Problem statement :: Reduce the material below to its lines containing "JSON".
======== Records ========
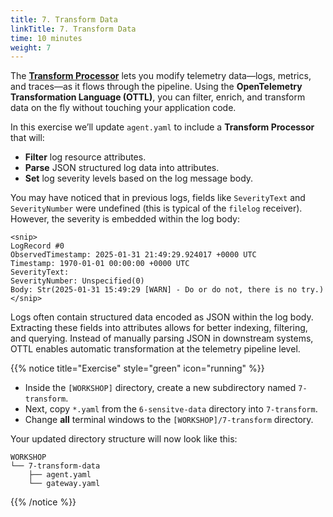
 ```yaml
---
title: 7. Transform Data
linkTitle: 7. Transform Data
time: 10 minutes
weight: 7
---
```


The [**Transform Processor**](https://github.com/open-telemetry/opentelemetry-collector-contrib/blob/main/processor/transformprocessor/README.md) lets you modify telemetry data—logs, metrics, and traces—as it flows through the pipeline. Using the **OpenTelemetry Transformation Language (OTTL)**, you can filter, enrich, and transform data on the fly without touching your application code.

In this exercise we’ll update `agent.yaml` to include a **Transform Processor** that will:

- **Filter** log resource attributes.
- **Parse** JSON structured log data into attributes.
- **Set** log severity levels based on the log message body.

You may have noticed that in previous logs, fields like `SeverityText` and `SeverityNumber` were undefined (this is typical of the `filelog` receiver). However, the severity is embedded within the log body:

```text
<snip>
LogRecord #0
ObservedTimestamp: 2025-01-31 21:49:29.924017 +0000 UTC
Timestamp: 1970-01-01 00:00:00 +0000 UTC
SeverityText: 
SeverityNumber: Unspecified(0)
Body: Str(2025-01-31 15:49:29 [WARN] - Do or do not, there is no try.)
</snip>
```

Logs often contain structured data encoded as JSON within the log body. Extracting these fields into attributes allows for better indexing, filtering, and querying. Instead of manually parsing JSON in downstream systems, OTTL enables automatic transformation at the telemetry pipeline level.

{{% notice title="Exercise" style="green" icon="running" %}}

- Inside the `[WORKSHOP]` directory, create a new subdirectory named `7-transform`.
- Next, copy `*.yaml` from the `6-sensitve-data` directory into `7-transform`.
- Change **all** terminal windows to the `[WORKSHOP]/7-transform` directory.

Your updated directory structure will now look like this:

```text { title="Updated Directory Structure" }
WORKSHOP
└── 7-transform-data
    ├── agent.yaml
    └── gateway.yaml
```

{{% /notice %}}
========
Answer section ::
- **Parse** JSON structured log data into attributes.
Logs often contain structured data encoded as JSON within the log body. Extracting these fields into attributes allows for better indexing, filtering, and querying. Instead of manually parsing JSON in downstream systems, OTTL enables automatic transformation at the telemetry pipeline level.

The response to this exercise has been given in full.